Last month the local and national news barely talked about anything else. Galicia was on fire, along with neighboring Castilla y León. This summer, the biggest wildfires on record in Galicia engulfed the land. Dozens of forest fires burned rampant, mostly in nearly-vacant southern Ourense.  In August alone 270,000 acres burned in Galicia. And these official estimates provided by the Galician government are perhaps exceedingly optimistic, as Coppernicus (the EU's observation of Earth) calculates a number closer to 341,000 acres. That's half the state of Rhode Island! When you put it that way, it doesn't sound very big seeing as Rhode Island is such a tiny state. But imagine all of that ablaze and destroyed for years to come. Alarming!

Uncontrolled wildfires leave a trail of helplessness and destruction. I can only imagine what it's like to see your house threatened by mile-high flames. In addition to helplessness, rage. The wildfires have many causes, the most unthinkable being thoughtless people who intentionally start them themselves, either pyromaniacs or people who think it's easier to burn the brush than clean it up with machinery. Rural abandonment doesn't help, either. With the countryside ¨emptied out¨ in some places, highly flammable brush plus the thousands of Eucalyptus trees planted far and wide to make a buck make the land a matchbox. Call it an indirect result of Galician policy.
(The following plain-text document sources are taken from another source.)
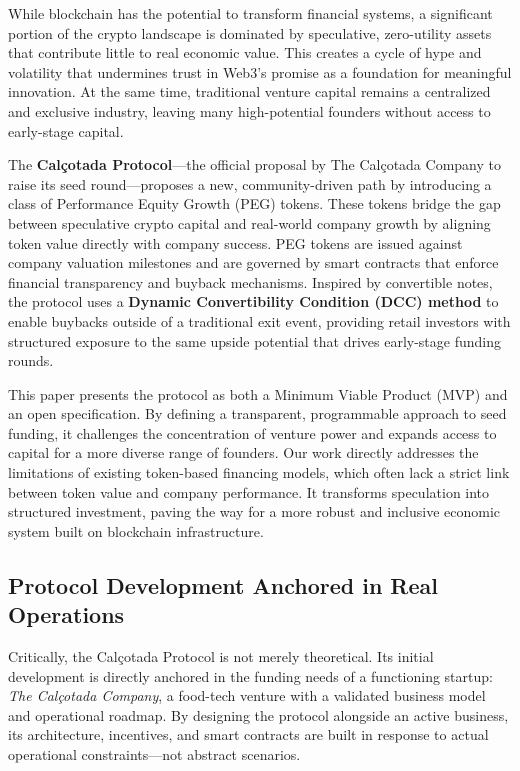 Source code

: \documentclass[conference]{IEEEtran}
\begin{document}
While blockchain has the potential to transform financial systems, a significant portion of the crypto landscape is dominated by speculative, zero-utility assets that contribute little to real economic value. This creates a cycle of hype and volatility that undermines trust in Web3's promise as a foundation for meaningful innovation. At the same time, traditional venture capital remains a centralized and exclusive industry, leaving many high-potential founders without access to early-stage capital.

The \textbf{Calçotada Protocol}—the official proposal by The Calçotada Company to raise its seed round—proposes a new, community-driven path by introducing a class of Performance Equity Growth (PEG) tokens. These tokens bridge the gap between speculative crypto capital and real-world company growth by aligning token value directly with company success. PEG tokens are issued against company valuation milestones and are governed by smart contracts that enforce financial transparency and buyback mechanisms. Inspired by convertible notes, the protocol uses a \textbf{Dynamic Convertibility Condition (DCC) method} to enable buybacks outside of a traditional exit event, providing retail investors with structured exposure to the same upside potential that drives early-stage funding rounds.

This paper presents the protocol as both a Minimum Viable Product (MVP) and an open specification. By defining a transparent, programmable approach to seed funding, it challenges the concentration of venture power and expands access to capital for a more diverse range of founders. Our work directly addresses the limitations of existing token-based financing models, which often lack a strict link between token value and company performance. It transforms speculation into structured investment, paving the way for a more robust and inclusive economic system built on blockchain infrastructure.

\subsection{Protocol Development Anchored in Real Operations}

Critically, the Calçotada Protocol is not merely theoretical. Its initial development is directly anchored in the funding needs of a functioning startup: \textit{The Calçotada Company}, a food-tech venture with a validated business model and operational roadmap. By designing the protocol alongside an active business, its architecture, incentives, and smart contracts are built in response to actual operational constraints—not abstract scenarios.
\end{document}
There are direct political causes, too. As this is a recurring problem in Galicia, there are protocols to prepare for wildfire season. The Galician government (known as the Xunta) dropped the ball on this one. One example: vacant public positions were left unfilled so that in the middle of the chaos caused by the flames, the Xunta desperately sought to hire 300 forest fire fighters. Too little, too late. 

Luckily the end of August brought a drop in temperatures and that typical Galician rain. The good news is all of the wildfires have been put out. The bad news is, as they are no longer making headlines, soon they will be forgotten. No changes will be made nor blame accepted until next year's wildfire season. Here's hoping I'm wrong on that. 

venres, 23 de outubro de 2020

It's Chestnut Time!

Chestnuts are a big deal here in Galicia. You can tell by the sheer amount of words en galego associated with them. There's a verb for specifically picking up fallen chestnuts, soutar. There are also several words to describe chestnuts that leave the spiky burr on their own, restrelo, baguto, degaro. Words to describe chestnuts that didn't quite reach their peak (also valid for potatoes), bolerca. Words for chestnuts that have been boiled with their shell, zonco, mamota. Plus Galicia's favorite autumnal event: magosto. And with such an abundance of chestnuts in the provinces of Lugo and Ourense for centuries, structures were built specifically for them. Two-storey shacks (sequeiros) can be found near some forests, used expressly for drying chestnuts. Ouriceiras are small, circular stone structures without a roof, and a narrow opening just wide enough for a person to fit in. They were used to store the chestnuts in their burrs while safeguarding them from animals such as wild boars. On a visit to Marronda Forest which has a trail lined with chestnut trees, we noticed several of these ouriceiras. If I hadn't just recently read about them, I would have thought they were some sort of castro

Inside an out-of-use ouriceira


Pumpkin dip and wine bowl
This year for the first time, I've spent sunny fall afternoons collecting chestnuts myself. Sixteen pounds in three days! And there are still more to be collected. Needless to say that is a lot of chestnuts for one (or even two) person. One way to eat chestnuts is boiled with milk and cinnamon. I had never tried it like that until now, and it's delicious! Like eating a bowl of cereal. Chestnuts are actually more like a grain than a nut. That's why before America was discovered, Galicians basically lived off of chestnuts. Now potatoes have become a staple, and chestnuts are reserved for autumn snacking.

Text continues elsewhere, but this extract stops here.